Maris Bayar
Borgerhout, 1937
Dichteres
Ze was redactrice van de literaire tijdschriften Trap en Radar, beheerde samen met Tony Rombouts: de uitgeverij Contramine, het driemaandelijks literair-kritisch en informatief tijdschrift Trap. Beiden stichtten de Trap-prijs voor poëzie.
« Het werk van Bayar en Rombouts […] is een extreem van ‘écriture artiste’, een verfijnd esthetisch spel op de rand van de kitsch, maar gepresenteerd en wellicht ook beleefd alse en houding van artistiek verzet, een ‘contramine’ van schoonheid ». (Hugo Brems en Dirk De Geest)
BIOGRAFIE
1937 : Marie Thérèse Fernanda Léonie Bayar, geboren in 1937 1937 in de volkse wijk Berchem-Groenenhoek uit een Kempense moeder en een Waalse vader.
1951: Tot haar veertien jaar genoot ze katholieke opvoeding bij de Zusters Apostolinnen, maar gaf in het begin van de jaren zestig onder invloed van de oosterse mystiek haar geloof op.
Dan volgen 5 jaar haartooi, inbegrepen een jaar bijzondere vervolmaking.
1956-1966: Beheert een kapperszaak in Wilrijk.
1957: Trouwt met een kleinzoon van Majoor Albert, opper-rijmeester van koning Albert. Een dochter wordt geboren: Pascale Albert.
1959: Het huwelijk wordt ontbonden.
1962: Ontmoet de Joodse student diplomatie en flamenco-gitarist Maurice Rosenfeld met wie ze drie jaar samenwoont.
- Onder invloed van filosofische werken en oosterse mystiek geven beiden hun oorspronkelijk geloof op. Beiden bekeren zich tot het boeddhisme, wat bij haar zal evolueren naar zen-boeddhisme.
- Deze periode leidt tot verinnerlijking van haar verzen die langzaam sterk genoeg worden om gepubliceerd te worden.
In 1965 loopt de verhouding stuk.

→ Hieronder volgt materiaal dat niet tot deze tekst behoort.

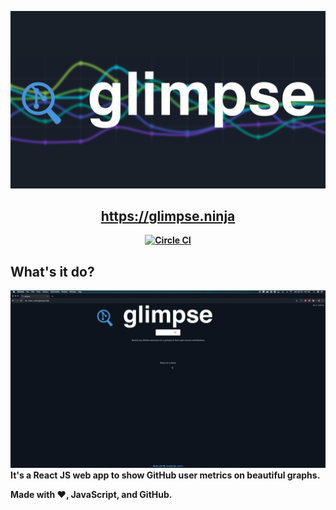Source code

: ![logo](./media/glimpse-logo.png)
<h2 align="center"><b><a href="https://glimpse.ninja">https://glimpse.ninja</a></h2>

<p align="center">
  <a href="https://circleci.com/gh/cujarrett/glimpse/tree/master"><img alt="Circle CI" src="https://circleci.com/gh/cujarrett/glimpse/tree/master.svg?style=svg"></a>
</p>

## What's it do?
![demo](./media/demo.gif)
It's a React JS web app to show GitHub user metrics on beautiful graphs.

Made with :heart:, JavaScript, and GitHub.
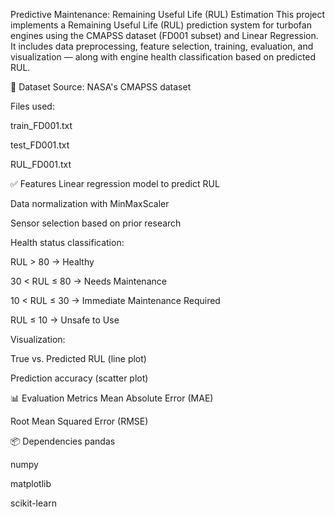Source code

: Predictive Maintenance: Remaining Useful Life (RUL) Estimation
This project implements a Remaining Useful Life (RUL) prediction system for turbofan engines using the CMAPSS dataset (FD001 subset) and Linear Regression. It includes data preprocessing, feature selection, training, evaluation, and visualization — along with engine health classification based on predicted RUL.

📁 Dataset
Source: NASA's CMAPSS dataset

Files used:

train_FD001.txt

test_FD001.txt

RUL_FD001.txt

✅ Features
Linear regression model to predict RUL

Data normalization with MinMaxScaler

Sensor selection based on prior research

Health status classification:

RUL > 80 → Healthy

30 < RUL ≤ 80 → Needs Maintenance

10 < RUL ≤ 30 → Immediate Maintenance Required

RUL ≤ 10 → Unsafe to Use

Visualization:

True vs. Predicted RUL (line plot)

Prediction accuracy (scatter plot)

📊 Evaluation Metrics
Mean Absolute Error (MAE)

Root Mean Squared Error (RMSE)

📦 Dependencies
pandas

numpy

matplotlib

scikit-learn
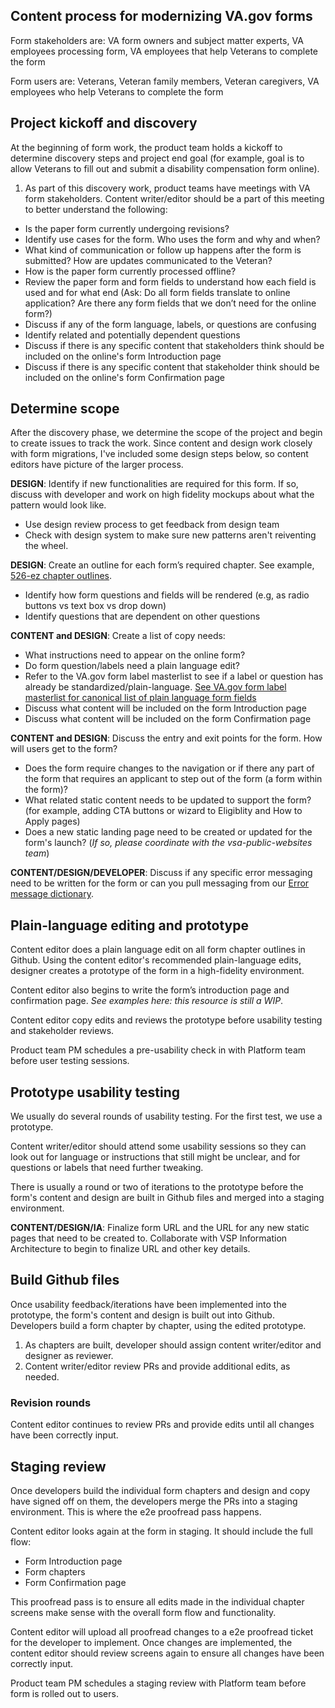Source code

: 
## Content process for modernizing VA.gov forms

Form stakeholders are: VA form owners and subject matter experts, VA employees processing form, VA employees that help Veterans to complete the form <br>

Form users are:  Veterans, Veteran family members, Veteran caregivers, VA employees who help Veterans to complete the form

## Project kickoff and discovery

At the beginning of form work, the product team holds a kickoff to determine discovery steps and project end goal (for example, goal is to allow Veterans to fill out and submit a disability compensation form online).

1. As part of this discovery work, product teams have meetings with  VA form stakeholders. Content writer/editor should be a part of this meeting to better understand the following: 
- Is the paper form currently undergoing revisions? 
- Identify use cases for the form. Who uses the form and why and when? 
- What kind of communication or follow up happens after the form is submitted? How are updates communicated to the Veteran? 
- How is the paper form currently processed offline? 
- Review the paper form and form fields to understand how each field is used and for what end 
(Ask: Do all form fields translate to online application? Are there any form fields that we don’t need for the online form?)
- Discuss if any of the form language, labels, or questions are confusing 
- Identify related and potentially dependent questions
- Discuss if there is any specific content that stakeholders think should be included on the online's form Introduction page
- Discuss if there is any specific content that stakeholder think should be included on the online's form Confirmation page


## Determine scope

After the discovery phase, we determine the scope of the project and begin to create issues to track the work. Since content and design work closely with form migrations, I've included some design steps below, so content editors have picture of the larger process. 

**DESIGN**:
Identify if new functionalities are required for this form. If so, discuss with developer and work on high fidelity mockups about what the pattern would look like.  

- Use design review process to get feedback from design team
- Check with design system to make sure new patterns aren't reiventing the wheel. 
	

**DESIGN**: 
Create an outline for each form’s required chapter. See example, [526-ez chapter outlines](https://github.com/department-of-veterans-affairs/va.gov-team/tree/master/products/disability/526ez/design/all-claims/chapter-outlines).

- Identify how form questions and fields will be rendered (e.g, as radio buttons vs text box vs drop down)
- Identify questions that are dependent on other questions 

	 
**CONTENT and DESIGN**: 
Create a list of copy needs: 

- What instructions need to appear on the online form? 
- Do form question/labels need a plain language edit?  
- Refer to the VA.gov form label masterlist to see if a label or question has already be standardized/plain-language. 
[See VA.gov form label masterlist for canonical list of plain language form fields](https://github.com/department-of-veterans-affairs/va.gov-team/blob/master/platform/content/VA.gov-form-labels.md) 
- Discuss what content will be included on the form Introduction page
- Discuss what content will be included on the form Confirmation page

**CONTENT and DESIGN**: 
Discuss the entry and exit points for the form. How will users get to the form?

- Does the form require changes to the navigation or if there any part of the form that requires an applicant to step out of the form (a form within the form)? 
- What related static content needs to be updated to support the form? (for example, adding CTA buttons or wizard to Eligiblity and How to Apply pages)
- Does a new static landing page need to be created or updated for the form's launch? (*If so, please coordinate with the vsa-public-websites team*)
	
**CONTENT/DESIGN/DEVELOPER**: 
Discuss if any specific error messaging need to be written for the form or can you pull messaging from our [Error message dictionary](https://design.va.gov/patterns/messaging-dictionary).


## Plain-language editing and prototype

Content editor does a plain language edit on all form chapter outlines in Github. Using the content editor's recommended plain-language edits, designer creates a prototype of the form in a high-fidelity environment. 

Content editor also begins to write the form’s introduction page and confirmation page. *See examples here: this resource is still a WIP*. 

Content editor copy edits and reviews the prototype before usability testing and stakeholder reviews. 

Product team PM schedules a pre-usability check in with Platform team before user testing sessions. 


## Prototype usability testing

We usually do several rounds of usability testing. For the first test, we use a prototype. 

Content writer/editor should attend some usability sessions so they can look out for language or instructions that still might be unclear, and for questions or labels that need further tweaking. 

There is usually a round or two of iterations to the prototype before the form's content and design are built in Github files and merged into a staging environment. 


**CONTENT/DESIGN/IA**: 
Finalize form URL and the URL for any new static pages that need to be created to. Collaborate with VSP Information Architecture to begin to finalize URL and other key details. 


## Build Github files

Once usability feedback/iterations have been implemented into the prototype, the form's content and design is built out into Github.  
Developers build a form chapter by chapter, using the edited prototype.

1. As chapters are built, developer should assign content writer/editor and designer as reviewer. 
2. Content writer/editor review PRs and provide additional edits, as needed. 

### Revision rounds

Content editor continues to review PRs and provide edits until all changes have been correctly input. 

## Staging review

Once developers build the individual form chapters and design and copy have signed off on them, the developers merge the PRs into a staging environment. This is where the e2e proofread pass happens. 

Content editor looks again at the form in staging. It should include the full flow:

- Form Introduction page
- Form chapters
- Form Confirmation page

This proofread pass is to ensure all edits made in the individual chapter screens make sense with the overall form flow and functionality.

Content editor will upload all proofread changes to a e2e proofread ticket for the developer to implement. 
Once changes are implemented, the content editor should review screens again to ensure all changes have been correctly input. 

Product team PM schedules a staging review with Platform team before form is rolled out to users.




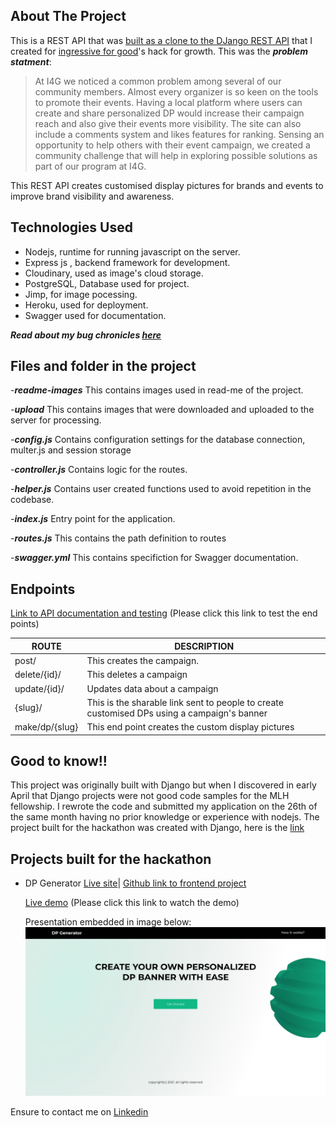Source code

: <!-- ABOUT THE PROJECT -->
## About The Project


This is a REST API that was [built as a clone to the DJango REST API](https://github.com/Chinwendu20/I4GDPGenerator) that I created for [ingressive for good](https://ingressive.org/)'s hack for growth. This was the ***problem statment***:

> At I4G we noticed a common problem among several of our community members. Almost every organizer is so keen on the tools to promote their events. Having a local platform where users can create and share personalized DP would increase their campaign reach and also give their events more visibility. The site can also include a comments system and likes features for ranking. Sensing an opportunity to help others with their event campaign, we created a community challenge that will help in exploring possible solutions as part of our program at I4G.

This REST API creates customised display pictures for brands and events to improve brand visibility and awareness.

## Technologies Used

* Nodejs, runtime for running javascript on the server.
* Express js , backend framework for development.
* Cloudinary, used as image's cloud storage.
* PostgreSQL, Database used for project.
* Jimp, for image pocessing.
* Heroku, used for deployment.
* Swagger used for documentation.

***Read about my bug chronicles [here](https://www.linkedin.com/posts/maureen-ononiwu_thebugchronicles-nodejs-nodejs-activity-6925646298079461376-wFxE?utm_source=linkedin_share&utm_medium=member_desktop_web)***

## Files and folder in the project

-***readme-images***
This contains images used in read-me of the project.

-***upload***
This contains images that were downloaded and uploaded to the server for processing.

-***config.js***
Contains configuration settings for the database connection, multer.js and session storage

-***controller.js***
Contains logic for the routes.

-***helper.js***
Contains user created functions used to avoid repetition in the codebase.

-***index.js***
Entry point for the application.

-***routes.js***
This contains the path definition to routes

-***swagger.yml***
This contains specifiction for Swagger documentation.

## Endpoints

[Link to API documentation and testing](https://node-dp-generator.herokuapp.com/api-docs/) (Please click this link to test the end points)

|ROUTE                |DESCRIPTION                    |
|---------------------|-------------------------------|
|post/                |This creates the campaign.     |
|delete/{id}/         |This deletes a campaign|                 
|update/{id}/         |Updates data about a campaign |
|{slug}/              | This is the sharable link sent to people to create customised DPs using a campaign's banner|
|make/dp/{slug}       | This end point creates the custom display pictures|

## Good to know!!

This project was originally built with Django but when I discovered in early April that Django projects were not good code samples for the MLH fellowship. I rewrote the code and submitted my application on the 26th of the same month having no prior knowledge or experience with nodejs. The project built for the hackathon was created with Django, here is the [link](https://github.com/Chinwendu20/I4GDPGenerator)

## Projects built for the hackathon

* DP Generator
  [Live site](https://dp-generator.vercel.app/)| [Github link to frontend project](https://github.com/eniolajayi/dp-generator)
  
  [Live demo](https://www.linkedin.com/posts/maureen-ononiwu_hackforgrowth-codesandboxchallenge-codenewbie-activity-6914716433453043713-wTwe?utm_source=linkedin_share&utm_medium=member_desktop_web) (Please click this link to watch the demo)
  
  Presentation embedded in image below:
  [![image](readme-images/desktop.jpg)](https://www.canva.com/design/DAE8EeC_4yI/nomyYurCNbOL_4pR0w6Grg/view?utm_content=DAE8EeC_4yI&utm_campaign=designshare&utm_medium=link2&utm_source=sharebutton#1)




Ensure to contact me on [Linkedin](https://www.linkedin.com/in/maureen-ononiwu-49b3b212a/)



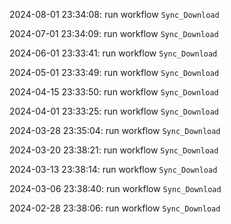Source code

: 2024-08-01 23:34:08: run workflow `Sync_Download` 

2024-07-01 23:34:09: run workflow `Sync_Download` 

2024-06-01 23:33:41: run workflow `Sync_Download` 

2024-05-01 23:33:49: run workflow `Sync_Download` 

2024-04-15 23:33:50: run workflow `Sync_Download` 

2024-04-01 23:33:25: run workflow `Sync_Download` 

2024-03-28 23:35:04: run workflow `Sync_Download` 

2024-03-20 23:38:21: run workflow `Sync_Download` 

2024-03-13 23:38:14: run workflow `Sync_Download` 

2024-03-06 23:38:40: run workflow `Sync_Download` 

2024-02-28 23:38:06: run workflow `Sync_Download` 


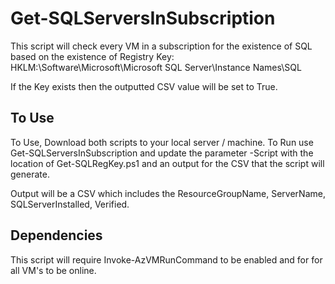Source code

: # Get-SQLServersInSubscription

This script will check every VM in a subscription for the existence of SQL based on the existence of Registry Key: HKLM:\Software\Microsoft\Microsoft SQL Server\Instance Names\SQL

If the Key exists then the outputted CSV value will be set to True.

## To Use ##
To Use, Download both scripts to your local server / machine. To Run use Get-SQLServersInSubscription and update the parameter -Script with the location of Get-SQLRegKey.ps1 and an output for the CSV that the script will generate.

Output will be a CSV which includes the ResourceGroupName, ServerName, SQLServerInstalled, Verified.

## Dependencies ##
This script will require Invoke-AzVMRunCommand to be enabled and for for all VM's to be online.

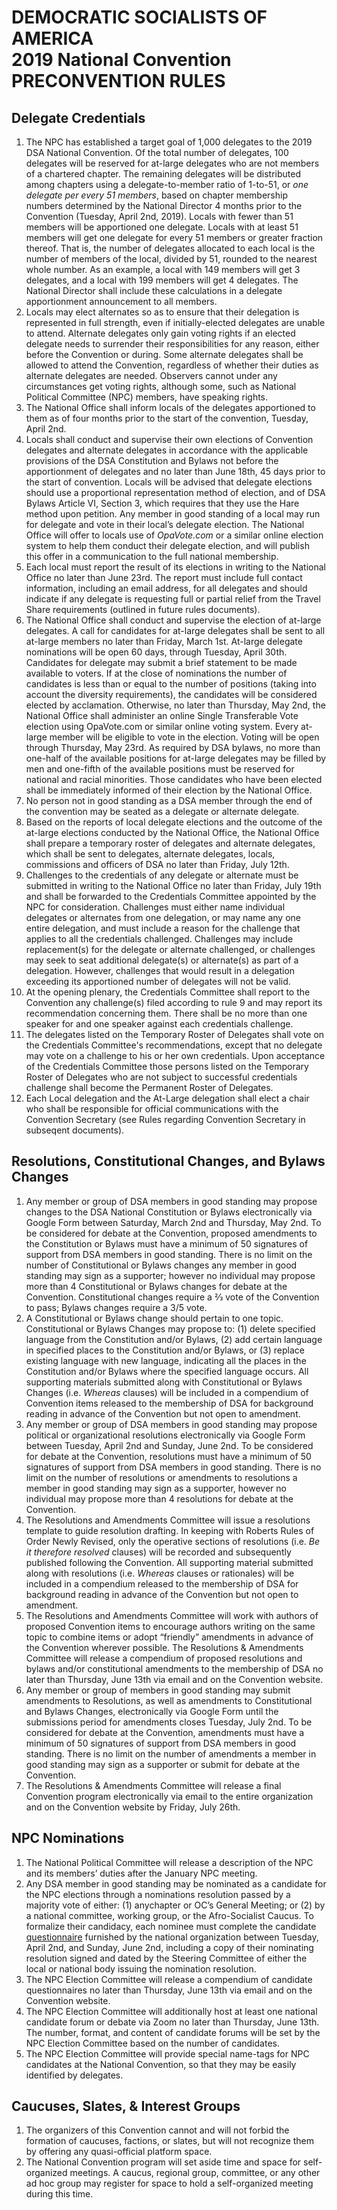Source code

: <h1>DEMOCRATIC SOCIALISTS OF AMERICA
<br>2019 National Convention
<br>PRECONVENTION RULES</h1>

## Delegate Credentials

1. The NPC has established a target goal of 1,000 delegates to the 2019 DSA National Convention. Of the total number of delegates, 100 delegates will be reserved for at-large delegates who are not members of a chartered chapter. The remaining delegates will be distributed among chapters using a delegate-to-member ratio of 1-to-51, or _one delegate per every 51 members_, based on chapter membership numbers determined by the National Director 4 months prior to the Convention (Tuesday, April 2nd, 2019). Locals with fewer than 51 members will be apportioned one delegate. Locals with at least 51 members will get one delegate for every 51 members or greater fraction thereof. That is, the number of delegates allocated to each local is the number of members of the local, divided by 51, rounded to the nearest whole number. As an example, a local with 149 members will get 3 delegates, and a local with 199 members will get 4 delegates. The National Director shall include these calculations in a delegate apportionment announcement to all members.
2. Locals may elect alternates so as to ensure that their delegation is represented in full strength, even if initially-elected delegates are unable to attend. Alternate delegates only gain voting rights if an elected delegate needs to surrender their responsibilities for any reason, either before the Convention or during. Some alternate delegates shall be allowed to attend the
Convention, regardless of whether their duties as alternate delegates are needed. Observers cannot under any circumstances get voting rights, although some, such as National Political Committee (NPC) members, have speaking rights.
3. The National Office shall inform locals of the delegates apportioned to them as of four months prior to the start of the convention, Tuesday, April 2nd.
4. Locals shall conduct and supervise their own elections of Convention delegates and alternate delegates in accordance with the applicable provisions of the DSA Constitution and Bylaws not before the apportionment of delegates and no later than June 18th, 45 days prior to the start of convention. Locals will be advised that delegate elections should use a proportional representation method of election, and of DSA Bylaws Article VI, Section 3, which requires that they use the Hare method upon petition. Any member in good standing of a local may run for delegate and vote in their local’s delegate election. The National Office will offer to locals use of _OpaVote.com_ or a similar online election system to help them conduct their delegate election, and will publish this offer in a communication to the full national membership.
5. Each local must report the result of its elections in writing to the National Office no later than June 23rd. The report must include full contact information, including an email address, for all delegates and should indicate if any delegate is requesting full or partial relief from the Travel Share requirements (outlined in future rules documents).
6. The National Office shall conduct and supervise the election of at-large delegates. A call for candidates for at-large delegates shall be sent to all at-large members no later than Friday, March 1st. At-large delegate nominations will be open 60 days, through Tuesday, April 30th. Candidates for delegate may submit a brief statement to be made available to voters. If at the
close of nominations the number of candidates is less than or equal to the number of positions (taking into account the diversity requirements), the candidates will be considered elected by acclamation. Otherwise, no later than Thursday, May 2nd, the National Office shall administer an online Single Transferable Vote election using OpaVote.com or similar online voting system. Every at-large member will be eligible to vote in the election. Voting will be open through Thursday, May 23rd. As required by DSA bylaws, no more than one-half of the available positions for at-large delegates may be filled by men and one-fifth of the available positions must be reserved for national and racial minorities. Those candidates who have been elected shall be immediately informed of their election by the National Office.
7. No person not in good standing as a DSA member through the end of the convention may be seated as a delegate or alternate delegate.
8. Based on the reports of local delegate elections and the outcome of the at-large elections conducted by the National Office, the National Office shall prepare a temporary roster of delegates and alternate delegates, which shall be sent to delegates, alternate delegates, locals, commissions and officers of DSA no later than Friday, July 12th.
9. Challenges to the credentials of any delegate or alternate must be submitted in writing to the National Office no later than Friday, July 19th and shall be forwarded to the Credentials Committee appointed by the NPC for consideration. Challenges must either name individual delegates or alternates from one delegation, or may name any one entire delegation, and must include a reason for the challenge that applies to all the credentials challenged. Challenges may include replacement(s) for the delegate or alternate challenged, or challenges may seek to seat additional delegate(s) or alternate(s) as part of a delegation. However, challenges that would result in a delegation exceeding its apportioned number of delegates will not be valid.
10. At the opening plenary, the Credentials Committee shall report to the Convention any challenge(s) filed according to rule 9 and may report its recommendation concerning them. There shall be no more than one speaker for and one speaker against each credentials challenge.
11. The delegates listed on the Temporary Roster of Delegates shall vote on the Credentials Committee's recommendations, except that no delegate may vote on a challenge to his or her own credentials. Upon acceptance of the Credentials Committee those persons listed on the Temporary Roster of Delegates who are not subject to successful credentials challenge shall become the Permanent Roster of Delegates.
12. Each Local delegation and the At-Large delegation shall elect a chair who shall be responsible for official communications with the Convention Secretary (see Rules regarding Convention Secretary in subseqent documents).

## Resolutions, Constitutional Changes, and Bylaws Changes

1. Any member or group of DSA members in good standing may propose changes to the DSA National Constitution or Bylaws electronically via Google Form between Saturday, March 2nd and Thursday, May 2nd. To be considered for debate at the Convention, proposed amendments to the Constitution or Bylaws must have a minimum of 50 signatures of support from DSA members in good standing. There is no limit on the number of Constitutional or Bylaws changes any member in good standing may sign as a supporter; however no individual may propose more than 4 Constitutional or Bylaws changes for debate at the Convention. Constitutional changes require a 2⁄3 vote of the Convention to pass; Bylaws changes require a 3/5 vote.
2. A Constitutional or Bylaws change should pertain to one topic. Constitutional or Bylaws Changes may propose to: (1) delete specified language from the Constitution and/or Bylaws, (2) add certain language in specified places to the Constitution and/or Bylaws, or (3) replace existing language with new language, indicating all the places in the Constitution and/or Bylaws where the specified language occurs. All supporting materials submitted along with Constitutional or Bylaws Changes (i.e. _Whereas_ clauses) will be included in a compendium of Convention items released to the membership of DSA for background reading in advance of the Convention but not open to amendment.
3. Any member or group of DSA members in good standing may propose political or organizational resolutions electronically via Google Form between Tuesday, April 2nd and Sunday, June 2nd. To be considered for debate at the Convention, resolutions must have a minimum of 50 signatures of support from DSA members in good standing. There is no limit on the number of resolutions or amendments to resolutions a member in good standing may sign as a supporter, however no individual may propose more than 4 resolutions for debate at the Convention.
4. The Resolutions and Amendments Committee will issue a resolutions template to guide resolution drafting. In keeping with Roberts Rules of Order Newly Revised, only the operative sections of resolutions (i.e. _Be it therefore resolved_ clauses) will be recorded and subsequently published following the Convention. All supporting material submitted along with resolutions (i.e. _Whereas_ clauses or rationales) will be included in a compendium released to the membership of DSA for background reading in advance of the Convention but not open to amendment.
5. The Resolutions and Amendments Committee will work with authors of proposed Convention items to encourage authors writing on the same topic to combine items or adopt “friendly” amendments in advance of the Convention wherever possible. The Resolutions & Amendments Committee will release a compendium of proposed resolutions and bylaws and/or constitutional amendments to the membership of DSA no later than Thursday, June 13th via email and on the Convention website.
6. Any member or group of members in good standing may submit amendments to Resolutions, as well as amendments to Constitutional and Bylaws Changes, electronically via Google Form until the submissions period for amendments closes Tuesday, July 2nd. To be considered for debate at the Convention, amendments must have a minimum of 50 signatures of support from DSA members in good standing. There is no limit on the number of amendments a member in good standing may sign as a supporter or submit for debate at the Convention.
7. The Resolutions & Amendments Committee will release a final Convention program electronically via email to the entire organization and on the Convention website by Friday, July 26th.

## NPC Nominations
1. The National Political Committee will release a description of the NPC and its members’ duties after the January NPC meeting.
2. Any DSA member in good standing may be nominated as a candidate for the NPC
elections through a nominations resolution passed by a majority vote of either: (1) anychapter or OC’s General Meeting; or (2) by a national committee, working group, or the Afro-Socialist Caucus. To formalize their candidacy, each nominee must complete the candidate [questionnaire](https://docs.google.com/document/d/1Fv67J324lQFKZ_JGBfoGpjoW7fhsxBwInzQXBgmuyIw/edit) furnished by the national organization between Tuesday, April 2nd, and Sunday, June 2nd, including a copy of their nominating resolution signed and dated by the Steering Committee of either the local or national body issuing the nomination resolution.
3. The NPC Election Committee will release a compendium of candidate questionnaires no later than Thursday, June 13th via email and on the Convention website.
4. The NPC Election Committee will additionally host at least one national candidate forum or debate via Zoom no later than Thursday, June 13th. The number, format, and content of candidate forums will be set by the NPC Election Committee based on the number of candidates.
5. The NPC Election Committee will provide special name-tags for NPC candidates at the National Convention, so that they may be easily identified by delegates.

## Caucuses, Slates, & Interest Groups
1. The organizers of this Convention cannot and will not forbid the formation of caucuses, factions, or slates, but will not recognize them by offering any quasi-official platform space.
2. The National Convention program will set aside time and space for self-organized meetings. A caucus, regional group, committee, or any other ad hoc group may register for space to hold a self-organized meeting during this time.
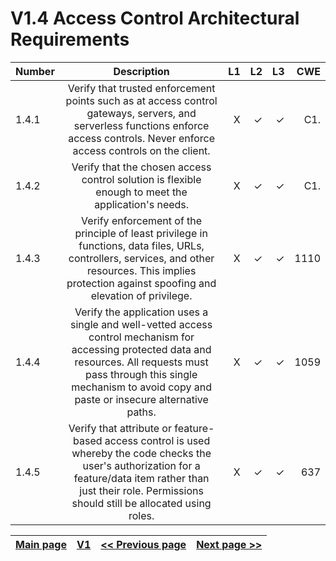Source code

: # V1.4 Access Control Architectural Requirements

| Number       | Description     | L1    		| L2         | L3 		   | CWE		|
| :------------- | :----------: | -----------: | -----------:|-----------:| -----------:|
|  1.4.1 | Verify that trusted enforcement points such as at access control gateways, servers, and serverless functions enforce access controls. Never enforce access controls on the client.| X	 | ✓   | ✓   | C1. |
|  1.4.2 | Verify that the chosen access control solution is flexible enough to meet the application's needs. | X	 | ✓   | ✓   | C1. |
|  1.4.3 | Verify enforcement of the principle of least privilege in functions, data files, URLs, controllers, services, and other resources. This implies protection against spoofing and elevation of privilege.| X	 | ✓   | ✓   | 1110 |
|  1.4.4 | Verify the application uses a single and well-vetted access control mechanism for accessing protected data and resources. All requests must pass through this single mechanism to avoid copy and paste or insecure alternative paths.| X	 | ✓   | ✓   | 1059 |
|  1.4.5 | Verify that attribute or feature-based access control is used whereby the code checks the user's authorization for a feature/data item rather than just their role. Permissions should still be allocated using roles.  | X	 | ✓   | ✓   | 637 |



[Main page](../README.md) | [V1](README.md) | [<< Previous page](v1.3%20SESSION.md) |  [Next page >>](v1.5%20Input_Output_Requirements.md)
| --- | --- | --- | --- |

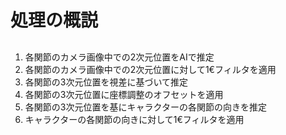 # 処理の概説

## 

1. 各関節のカメラ画像中での2次元位置をAIで推定
1. 各関節のカメラ画像中での2次元位置に対して1€フィルタを適用
1. 各関節の3次元位置を視差に基づいて推定
1. 各関節の3次元位置に座標調整のオフセットを適用
1. 各関節の3次元位置を基にキャラクターの各関節の向きを推定
1. キャラクターの各関節の向きに対して1€フィルタを適用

Rosenfeld vertrekt als diplomaat naar Madagaskar. Toch blijven ze verder corresponderen en hij moedigt haar aan om te blijven schrijven. Ze publiceert in eigen beheer Ik laat mijn hoevetje dansen
1965: Bayar ontmoet de dichter en Pink Poet Hughues C. Pernath en heeft met hem een korte relatie van enkele maanden die voor haar doorslaggevend is op het gebied van poëzie. Pernaths gedichten doen haar besluiten op de literaire weg verder te gaan.
1966: Ontmoet de dichter Tony Rombouts met wie ze acht maanden later trouwt. Rombouts introduceert haar in Antwerpse kunstenaarskringen. Ze geeft haar kapperszaak op om zich volledig aan het dichterschap te wijden.
1967: Publiceert haar eerste bundel, De deur die gesloten bleef, uitgegeven door Adriaan Peel (1927-2009) in de thans gezochte Lepelreeks.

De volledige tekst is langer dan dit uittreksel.